One of the biggest misconceptions of behavior and cognitive therapies is that the patient sits in front of a rigid clinician and is reserved to filling out forms and data sheets with no regard to the human interaction. This unfortunate stereotype also suggests that the behavior and cognitive therapist is either ill equipped or not skilled to deal with deep, existential, and personal issues. Nothing can be further from the truth.

Such an inaccurate portrayal is the result of both ignorance and arrogance. The fact is that behavior and cognitive therapists can treat a host of presenting issues. However, evidence in the literature does suggest that certain disorders are treated better by certain therapies. The question, then, has been asked, "what works and for whom (Roth and Fonagy, 1996)?" Though there is no definite answer to this question at this juncture, what can be stated is that certain disorders are more amenable to behavior and cognitive therapies than others if treatment is defined as symptom reduction and prevention and empirically based treatments are employed. In some cases, if not all, treatment may be deemed successful at this point.
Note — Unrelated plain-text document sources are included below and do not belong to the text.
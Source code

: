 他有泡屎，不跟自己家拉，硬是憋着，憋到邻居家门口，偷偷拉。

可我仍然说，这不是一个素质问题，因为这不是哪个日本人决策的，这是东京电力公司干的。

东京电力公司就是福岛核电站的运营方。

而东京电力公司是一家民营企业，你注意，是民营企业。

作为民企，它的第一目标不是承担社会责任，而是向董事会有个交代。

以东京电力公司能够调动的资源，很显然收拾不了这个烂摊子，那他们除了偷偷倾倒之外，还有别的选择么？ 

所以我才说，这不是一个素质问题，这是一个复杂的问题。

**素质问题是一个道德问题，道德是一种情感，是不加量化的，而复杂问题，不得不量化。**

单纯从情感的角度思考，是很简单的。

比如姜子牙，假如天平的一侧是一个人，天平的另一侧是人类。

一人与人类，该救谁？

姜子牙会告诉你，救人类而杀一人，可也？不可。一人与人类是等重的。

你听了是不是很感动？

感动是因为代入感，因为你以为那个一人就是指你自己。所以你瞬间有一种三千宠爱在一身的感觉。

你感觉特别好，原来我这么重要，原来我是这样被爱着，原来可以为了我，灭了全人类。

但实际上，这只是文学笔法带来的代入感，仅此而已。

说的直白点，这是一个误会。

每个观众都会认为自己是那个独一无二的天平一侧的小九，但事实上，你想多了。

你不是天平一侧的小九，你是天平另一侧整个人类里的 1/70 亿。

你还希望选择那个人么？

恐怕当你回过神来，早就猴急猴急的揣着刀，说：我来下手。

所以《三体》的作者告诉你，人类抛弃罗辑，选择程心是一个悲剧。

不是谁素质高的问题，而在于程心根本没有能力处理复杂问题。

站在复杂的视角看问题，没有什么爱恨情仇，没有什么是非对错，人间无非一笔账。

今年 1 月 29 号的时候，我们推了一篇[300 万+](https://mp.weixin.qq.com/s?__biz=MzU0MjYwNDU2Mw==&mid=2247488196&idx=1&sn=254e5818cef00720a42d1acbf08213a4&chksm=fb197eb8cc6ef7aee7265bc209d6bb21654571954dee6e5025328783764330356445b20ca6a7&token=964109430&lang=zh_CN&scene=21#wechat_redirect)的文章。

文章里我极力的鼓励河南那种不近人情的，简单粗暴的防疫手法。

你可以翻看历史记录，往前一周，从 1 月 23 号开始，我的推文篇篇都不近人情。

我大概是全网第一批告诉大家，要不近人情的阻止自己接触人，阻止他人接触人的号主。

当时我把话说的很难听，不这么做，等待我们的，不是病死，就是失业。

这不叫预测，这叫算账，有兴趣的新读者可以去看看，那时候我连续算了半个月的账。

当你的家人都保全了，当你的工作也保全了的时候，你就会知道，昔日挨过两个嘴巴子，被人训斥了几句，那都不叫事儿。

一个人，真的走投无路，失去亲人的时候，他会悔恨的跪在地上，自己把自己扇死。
The best advice for any patient is to work with a clinician who meets their needs, which may entail, "shopping around." For behavior and cognitive therapy, the use of behavioral and cognitive techniques is not equivalent to the practice of behavior, cognitive, or cognitive-behavioral therapy! The research that demonstrates efficacy and effectiveness of behavior, cognitive, or cognitive-behavioral therapy is not based on haphazard use of techniques, but through case conceptualization and manualized treatment where available. The proper use of techniques, case conceptualization, and application requires years of study, internship, and supervision with like-minded psychologists.

Don't be afraid to ask questions about education and training and what qualifies a clinician to practice a proposed therapy. In the long run, you will be glad that you did. Being a licensed psychologist does not qualify a clinician to vacillate between modes of treatment. As in medicine, specialization requires specialized training. Psychological practice is no different. Attending a weekend workshop does not qualify a clinician as either specially trained or an expert in treating a particular disorder.


Roth, A. & Fonagy, P. (1996). What Works for Whom? A Critical Review of Psychotherapy Research. New York, Guilford Press.